Here's this week's wrap-up of assorted links and short news items of local interest:
* The Tavern of Fine Arts (pictured), the Central West End restaurant and bar that has presented numerous jazz, free improv, cabaret, and classical music performances over the past five years, will close permanently at the end of service next Saturday, June 25.
In a message posted on the venue's website, proprietors Aaron Johnson and Matt Daniels wrote, "While the performances have often attracted large audiences, and we have always paid the bills, the business is not profitable." Next week's performances will go on as scheduled, but the closing means the cancellation of a CD release party planned by local free improvisors for next month, as well the loss of the venue for recurring events including poetry readings, a monthly free improv jam session, and Cabaret Project St. Louis' monthly "open mic."
* KDHX has posted online photo albums from Genesis Jazz Project's concert last Thursday at Chesterfield Amphitheater; the New Orleans Suspects' show on Friday at the Broadway Oyster Bar; and Saturday's "Summer Gras" at Old Rock House.
* Bjorn Rannheim of The 442s was interviewed about the band's new release RELAY on Radio Arts Foundation - St. Louis.
* Saxophonist Christopher Braig has started a podcast called, fittingly enough, Sax St. Louis Podcast, offering "an eclectic mix of music, jazz, saxophone history, interviews, performing and educational topics relating to the greater St. Louis music community." Episode 1 is online now, with a second installment promised soon.
* The culinary offerings at The Dark Room were the subject of features this past week in the Ladue News and on the morning newscast at KTVI/Fox 2.
* In a new entry on his blog Devil at the Confluence, author, historian, and illustrator Kevin Belford takes a deep dive into the question of how Jelly Roll Morton got credit for a recording of the song "Soap Suds" that actually was made by the St. Louis Levee Band.
* Belford also posted to Vimeo a 30-second clip from Blues for Charlie O'Brien, a "doc in progress" about the former St. Louis police detective who in the 1950s helped revive interest in the city's early blues and jazz performers.
* A new entry on Marc Myers' blog Jazzwax looks into the connection between guitarist Grant Green's 1965 album I Want to Hold Your Hand and the line of "Little LPs" produced for stereo jukeboxes by Blue Note records.

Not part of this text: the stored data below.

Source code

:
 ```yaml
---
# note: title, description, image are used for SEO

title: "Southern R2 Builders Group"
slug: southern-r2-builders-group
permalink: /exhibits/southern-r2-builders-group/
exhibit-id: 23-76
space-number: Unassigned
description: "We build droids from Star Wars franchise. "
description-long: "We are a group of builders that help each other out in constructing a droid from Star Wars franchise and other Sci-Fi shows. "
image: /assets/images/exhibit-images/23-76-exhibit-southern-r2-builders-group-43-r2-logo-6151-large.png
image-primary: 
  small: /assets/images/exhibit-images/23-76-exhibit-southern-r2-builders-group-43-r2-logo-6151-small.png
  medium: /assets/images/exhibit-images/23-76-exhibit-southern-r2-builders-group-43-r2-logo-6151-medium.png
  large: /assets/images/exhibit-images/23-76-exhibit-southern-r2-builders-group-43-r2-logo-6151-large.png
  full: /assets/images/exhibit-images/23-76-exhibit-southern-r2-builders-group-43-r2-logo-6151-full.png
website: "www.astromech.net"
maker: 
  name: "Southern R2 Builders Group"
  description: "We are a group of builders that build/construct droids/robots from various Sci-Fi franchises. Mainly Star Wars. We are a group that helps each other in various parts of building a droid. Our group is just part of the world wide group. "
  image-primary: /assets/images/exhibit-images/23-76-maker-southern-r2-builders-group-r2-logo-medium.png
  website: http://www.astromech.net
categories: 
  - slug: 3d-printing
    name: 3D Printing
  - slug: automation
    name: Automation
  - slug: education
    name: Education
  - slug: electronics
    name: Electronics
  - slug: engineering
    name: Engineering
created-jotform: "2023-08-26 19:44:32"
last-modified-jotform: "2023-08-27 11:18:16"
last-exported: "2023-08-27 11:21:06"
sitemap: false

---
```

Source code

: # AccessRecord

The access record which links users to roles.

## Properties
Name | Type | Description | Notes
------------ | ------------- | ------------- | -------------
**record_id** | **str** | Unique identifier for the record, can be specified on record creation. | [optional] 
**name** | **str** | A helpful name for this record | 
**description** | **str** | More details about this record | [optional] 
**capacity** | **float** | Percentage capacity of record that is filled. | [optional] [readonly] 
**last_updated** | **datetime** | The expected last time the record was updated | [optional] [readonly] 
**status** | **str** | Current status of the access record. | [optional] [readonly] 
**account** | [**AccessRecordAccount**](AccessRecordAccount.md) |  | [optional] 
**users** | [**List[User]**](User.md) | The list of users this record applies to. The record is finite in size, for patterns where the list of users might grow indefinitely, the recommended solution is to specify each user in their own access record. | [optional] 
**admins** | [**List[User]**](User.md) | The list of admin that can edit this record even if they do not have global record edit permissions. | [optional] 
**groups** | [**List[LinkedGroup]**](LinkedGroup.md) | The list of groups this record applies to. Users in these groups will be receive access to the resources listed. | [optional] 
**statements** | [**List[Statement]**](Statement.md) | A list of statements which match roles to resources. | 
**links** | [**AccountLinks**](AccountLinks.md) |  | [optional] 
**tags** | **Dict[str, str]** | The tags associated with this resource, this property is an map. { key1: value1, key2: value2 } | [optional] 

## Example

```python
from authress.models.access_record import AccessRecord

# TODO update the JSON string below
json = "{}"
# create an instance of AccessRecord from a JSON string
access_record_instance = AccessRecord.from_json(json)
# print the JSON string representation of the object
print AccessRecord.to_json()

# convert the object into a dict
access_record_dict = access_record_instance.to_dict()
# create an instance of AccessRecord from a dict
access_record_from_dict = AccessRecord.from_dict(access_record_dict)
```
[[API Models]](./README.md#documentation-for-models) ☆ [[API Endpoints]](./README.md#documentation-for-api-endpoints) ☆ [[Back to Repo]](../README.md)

* Drummer Kimberly Thompson was honored for her work on NBC's Late Night with Seth Meyers at the SESAC Film & Television Composers Awards Dinner held on June 1 in Santa Monica, CA. The performing rights organization presented more than 100 awards to music composers in the categories of network TV, local TV, cable TV, film composing, jingles, and streaming media.
* Bassist and St. Louis native Dan Loomis will debut "Job's Trial's - Our Trials," a new jazz oratorio he composed for bass, guitar, drums, voices, and a narrator, in a performance next Friday, June 24 at IBeam Brooklyn in NYC.
* The website Boiler Room has posted online a video of trumpeter and St. Louis native Keyon Harrold's performance at Revive Music's 10th anniversary event last month in NYC.
* Saxophonist Eric Person and his band Meta-Four are booked to perform at the 2016 Hudson Valley Jazz Festival, which takes place August 11-14 in Peekskill, NY.